La narración no es, por tanto, continua. Entre la primera y la segunda parte (entre La forja y La ruta) hay un lapso de unos seis años: 1914-1920. Entre la segunda y la tercera (La llama), el lapso es mayor; abarca diez años: 1925-1935. Ocasionalmente una ojeada hacia atrás, un racconto, enlaza las partes, cubre el espacio (o tiempo) perdido, sintetiza los años sin historia, las experiencias inmemorables.

Esta selección no obedece, sin duda, a un propósito de estilización de la propia vida. Cuando Barea saltea algo es porque, a su juicio, carece de valor significativo, no agrega nada. Y de aquí que se de esta circunstancia a primera vista paradójica: una obra extensa que carece de adiposidades, de materia superflua. Cuando algo omite Barea no es para embellecerse; es para ganar tiempo y alcanzar lo que importa.
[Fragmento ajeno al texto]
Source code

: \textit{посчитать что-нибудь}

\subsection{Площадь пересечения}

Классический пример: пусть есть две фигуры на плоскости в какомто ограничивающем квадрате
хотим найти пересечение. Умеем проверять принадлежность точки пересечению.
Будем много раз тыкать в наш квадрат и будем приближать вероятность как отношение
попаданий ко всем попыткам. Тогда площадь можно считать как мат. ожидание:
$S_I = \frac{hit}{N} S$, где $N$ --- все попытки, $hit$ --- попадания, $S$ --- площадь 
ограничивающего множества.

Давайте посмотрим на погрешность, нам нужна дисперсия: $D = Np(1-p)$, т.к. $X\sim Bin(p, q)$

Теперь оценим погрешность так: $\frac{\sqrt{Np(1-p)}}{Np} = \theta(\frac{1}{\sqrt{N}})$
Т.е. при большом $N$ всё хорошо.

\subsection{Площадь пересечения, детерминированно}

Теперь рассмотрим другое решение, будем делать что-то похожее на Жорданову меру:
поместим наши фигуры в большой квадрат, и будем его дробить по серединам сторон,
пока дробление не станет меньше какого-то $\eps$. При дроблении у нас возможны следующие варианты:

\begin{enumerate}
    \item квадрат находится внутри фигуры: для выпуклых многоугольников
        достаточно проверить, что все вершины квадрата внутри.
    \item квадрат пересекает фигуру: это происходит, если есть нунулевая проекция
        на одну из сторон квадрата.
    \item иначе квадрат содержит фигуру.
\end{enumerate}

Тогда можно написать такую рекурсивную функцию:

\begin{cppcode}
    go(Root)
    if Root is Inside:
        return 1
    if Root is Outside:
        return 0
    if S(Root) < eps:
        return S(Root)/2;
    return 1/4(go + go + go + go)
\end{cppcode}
Es esta libertad del novelista frente a su sustancia narrativa, y que asume Barea frente a su vida, la que da carácter ligeramente ficticio a lo que cuenta. Barea, como artista que es, escoge y concentra. La materia de su propia vida aparece así organizada en torno de tres centros de interés: la infancia en el Manzanares, la juventud en Marruecos, la experiencia de la guerra civil en Madrid. Subordinados a esos centros, se encuentran los restantes elementos narrativos.
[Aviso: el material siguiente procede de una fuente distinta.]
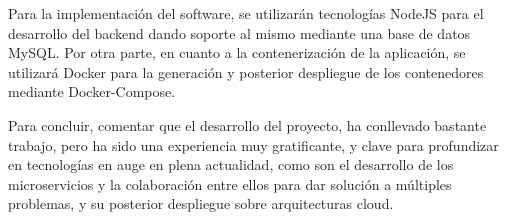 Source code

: Para la implementación del software, se utilizarán tecnologías NodeJS
para el desarrollo del backend dando soporte al mismo mediante una
base de datos MySQL. Por otra parte, en cuanto a la contenerización de
la aplicación, se utilizará Docker para la generación y posterior
despliegue\cite{InitMySQLDocker,MYSQL-DOckerHUB,Docean-docker,Docean-dockerCompose}
de los contenedores mediante Docker-Compose.

Para concluir, comentar que el desarrollo del proyecto, ha conllevado
bastante trabajo, pero ha sido una experiencia muy gratificante, y
clave para profundizar en tecnologías en auge en plena actualidad,
como son el desarrollo de los microservicios y la colaboración entre
ellos para dar solución a múltiples problemas, y su posterior
despliegue sobre arquitecturas cloud.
Cada una de esas experiencias básicas tiene un doble valor: por un lado, es experiencia personal y formativa: gracias a ella se forja este rebelde; por otro lado, es experiencia colectiva y a través de la anécdota de este rebelde se ve una generación que aventó la guerra civil, un mundo destrozado e irrecuperable. Para todo un grupo humano, Marruecos primero, y la guerra civil después, fueron experiencias definidoras.
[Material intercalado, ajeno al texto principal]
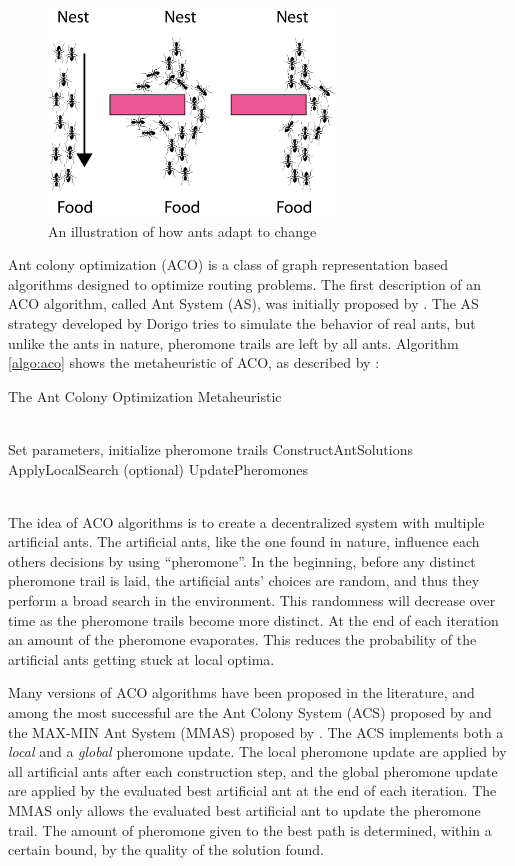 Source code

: \begin{figure}[H]
  \centering
  \includegraphics[width=3in]{assets/maur.png}
  \caption{An illustration of how ants adapt to change} 
   \label{fig:ants}
\end{figure}

Ant colony optimization (ACO) is a class of graph representation based algorithms designed to optimize routing problems. The first description of an ACO algorithm, called Ant System (AS), was initially proposed by \citet{dorigo96}. The AS strategy developed by Dorigo tries to simulate the behavior of real ants, but unlike the ants in nature, pheromone trails are left by all ants. Algorithm \ref{algo:aco} shows the metaheuristic of ACO, as described by \citet{dorigo06}:
\begin{algorithm}[H]
\caption{The Ant Colony Optimization Metaheuristic}
\label{algo:aco}
\begin{algorithmic}
\\ Set parameters, initialize pheromone trails
    \State ConstructAntSolutions
    \State ApplyLocalSearch (optional)
    \State UpdatePheromones
  \EndWhile
\end{algorithmic}
\end{algorithm}
~\\

The idea of ACO algorithms is to create a decentralized system with multiple artificial ants. The artificial ants, like the one found in nature, influence each others decisions by using ``pheromone''. In the beginning, before any distinct pheromone trail is laid, the artificial ants' choices are random, and thus they perform a broad search in the environment. This randomness will decrease over time as the pheromone trails become more distinct. At the end of each iteration an amount of the pheromone evaporates. This reduces the probability of the artificial ants getting stuck at local optima. 

Many versions of ACO algorithms have been proposed in the literature, and among the most successful are the Ant Colony System (ACS) proposed by \citet{dorigo97} and the MAX-MIN Ant System (MMAS) proposed by \citet{stutzle06}. The ACS implements both a \textit{local} and a \textit{global} pheromone update. The local pheromone update are applied by all artificial ants after each construction step, and the global pheromone update are applied by the evaluated best artificial ant at the end of each iteration. The MMAS only allows the evaluated best artificial ant to update the pheromone trail. The amount of pheromone given to the best path is determined, within a certain bound, by the quality of the solution found.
El signo de esta autobiografía novelesca es la objetividad. Barea se planta ante su propia historia sin ánimo de concesiones. No quiere parecer mejor de lo que es; tampoco se complace -como han hecho muchos- en multiplicar los cargos contra sí mismo. Barea se da por sentado y a partir de esa aceptación (que no significa aprobación incondicional) relata su experiencia. De aquí la brutalidad e inmediatez de su historia. Porque nada esencial queda omitido. Ni el amor profundo por la madre ni la crueldad infantil de los primeros juegos; ni la pasión encendida en forma perdurable por Ilsa ni las primeras turbias experiencias del sexo. Pero en este terreno de la sinceridad (de la objetividad) Barea llega más lejos aún. No omite el registro de sus egoísmos para con otras mujeres, el tratamiento duro que no les ahorró, el desapego con que, en general, trata los asuntos llamados sentimentales; es decir: todo lo que otros más piadosos (o más cobardes) dejan languidecer en el equívoco, no se atreven a enfrentar. En una página de la tercera parte escribe: "Comprendía perfectamente la actitud de María y sus esperanzas, pero no tenía intenciones de realizarlas. Un divorcio seguido de un nuevo hogar con o sin el requisito previo de un matrimonio, no suponía más que el cambio de una mujer por otra, con el futuro abierto a más chicos y el aburrimiento de la vida de casado sin amor. Maria era perfecta mientras trabajara conmigo y simpatizara con mis disgustos y problemas personales; era perfecta como un consuelo. Todo desaparecería con un matrimonio. Perdería la secretaria y el oyente cariñoso". Y, en seguida, comenta el autor: "Indudablemente mi actitud era fría y egoísta. Me daba cuenta de ello y me producía un escalofrío en la boca del estómago. Me daba disgusto mi actitud y a la vez resentía la de ella".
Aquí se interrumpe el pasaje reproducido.